Wow, Beautiful. I wouldn't leave it in the workshop where it's going to be hammered, I'd have it on show in the house.     

Alan.


----------



## Ttrees (23 Oct 2018)

I never would have thought the gold HDPE would have looked so good! 
Interested to see what shape flakes you made the bottle caps into,
as it has a lovely fleck to it, nearly looks like brass.
I suspect fine pellets would not look so nice, but could be wrong.

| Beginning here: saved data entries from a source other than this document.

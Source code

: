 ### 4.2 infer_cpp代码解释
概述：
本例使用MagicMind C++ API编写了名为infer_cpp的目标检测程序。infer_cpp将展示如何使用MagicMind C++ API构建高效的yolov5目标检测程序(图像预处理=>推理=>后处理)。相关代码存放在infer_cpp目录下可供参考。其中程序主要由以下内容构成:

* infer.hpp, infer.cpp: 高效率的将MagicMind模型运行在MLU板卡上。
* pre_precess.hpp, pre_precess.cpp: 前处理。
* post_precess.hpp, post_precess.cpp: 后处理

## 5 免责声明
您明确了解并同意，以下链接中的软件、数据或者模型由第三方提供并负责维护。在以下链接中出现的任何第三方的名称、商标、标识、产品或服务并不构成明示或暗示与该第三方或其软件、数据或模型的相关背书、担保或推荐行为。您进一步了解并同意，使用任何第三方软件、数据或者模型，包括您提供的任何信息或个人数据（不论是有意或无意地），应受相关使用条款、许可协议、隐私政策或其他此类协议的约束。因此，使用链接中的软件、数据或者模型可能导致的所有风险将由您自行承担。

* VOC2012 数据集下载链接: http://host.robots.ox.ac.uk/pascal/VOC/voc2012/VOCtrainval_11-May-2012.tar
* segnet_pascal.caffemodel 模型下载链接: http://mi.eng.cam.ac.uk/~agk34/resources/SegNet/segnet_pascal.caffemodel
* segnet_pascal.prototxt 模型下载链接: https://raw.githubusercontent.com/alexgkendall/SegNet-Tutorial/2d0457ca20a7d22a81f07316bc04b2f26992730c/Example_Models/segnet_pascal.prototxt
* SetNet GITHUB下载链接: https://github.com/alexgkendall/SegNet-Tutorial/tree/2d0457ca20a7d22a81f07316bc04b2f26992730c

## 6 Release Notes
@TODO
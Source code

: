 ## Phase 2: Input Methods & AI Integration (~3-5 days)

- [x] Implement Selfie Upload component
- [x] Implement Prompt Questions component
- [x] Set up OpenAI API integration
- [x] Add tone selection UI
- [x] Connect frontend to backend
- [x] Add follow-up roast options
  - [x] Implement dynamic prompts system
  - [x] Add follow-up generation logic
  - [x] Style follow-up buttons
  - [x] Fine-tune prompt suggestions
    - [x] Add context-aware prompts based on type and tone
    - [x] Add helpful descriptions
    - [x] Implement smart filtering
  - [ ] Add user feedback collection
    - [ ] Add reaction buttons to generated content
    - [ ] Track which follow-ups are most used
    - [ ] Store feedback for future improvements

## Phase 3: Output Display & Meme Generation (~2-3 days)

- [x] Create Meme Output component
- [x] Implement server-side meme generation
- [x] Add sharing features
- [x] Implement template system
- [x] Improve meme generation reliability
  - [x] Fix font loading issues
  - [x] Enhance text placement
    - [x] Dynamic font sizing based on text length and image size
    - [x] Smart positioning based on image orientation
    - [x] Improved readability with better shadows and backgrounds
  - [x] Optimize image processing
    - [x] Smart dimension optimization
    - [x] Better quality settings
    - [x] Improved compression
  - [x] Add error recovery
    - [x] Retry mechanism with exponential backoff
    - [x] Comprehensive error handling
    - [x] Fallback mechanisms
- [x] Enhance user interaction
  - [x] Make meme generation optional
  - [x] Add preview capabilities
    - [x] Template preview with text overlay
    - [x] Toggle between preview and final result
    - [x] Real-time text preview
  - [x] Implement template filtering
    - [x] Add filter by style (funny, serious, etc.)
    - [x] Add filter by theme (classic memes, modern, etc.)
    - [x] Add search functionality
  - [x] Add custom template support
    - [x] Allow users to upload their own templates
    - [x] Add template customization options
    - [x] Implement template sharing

I made a clamp head for a f-clamp using a beans can also as a form, I stuck the can in an old frying pan on the hob.
It did not go as smoothly as that though, as I had to keep stirring it because it kept going cold and skinning on top...
This stirring made the coating inside the can come into the mix, and created an awful mess :lol: 
Was only for a clamp head so no bother

Thanks for showing
Tom


----------



## condeesteso (26 Oct 2018)

Extremely neat idea, I imagine the density / weight is nice too. How very resourceful!
Wonder if it might work with milk bottle tops - dodgy colour (semi-skimmed) but the only tops I can think we have a decent volume of.


----------



## Racers (26 Oct 2018)

HDPE is the stuff to use, lots of videos on YouTube of people making stuff from milk cartons etc, so just collect as much HDPE as you can, it took me years to get enough gold bottle tops, next time I an going to use any colour. I have started collecting all ready.

Pete


----------



## condeesteso (27 Oct 2018)

so you turned the molded blank? - how did it turn, what speed. And you got a really nice finish - on the lathe maybe?


----------



## Racers (27 Oct 2018)

It turned easily with s gouge or a scraper, making long shavings that occasionally rapping them selves round the mallet. 
Sort of medium speed ish, I didn’t look at the pulleys it didn’t vibrate. 
A sharp gouge left a good finish better than sanding which left a mat finish. 

Pete


----------



## Jon.1976 (28 Oct 2018)

Nice, really nice.


----------



## marcros (30 Oct 2018)

how much hdpe would you estimate that it took Pete?


----------



## Racers (31 Oct 2018)

The cut up bits filled into two 600cc soup containers.

Pete


----------



## marcros (31 Oct 2018)

thanks. that is a good measure.


----------



## Sheffield Tony (31 Oct 2018)

The cutting up - how small did you aim for, and what did you cut with ? It sounds a bit of an undertaking to do by hand.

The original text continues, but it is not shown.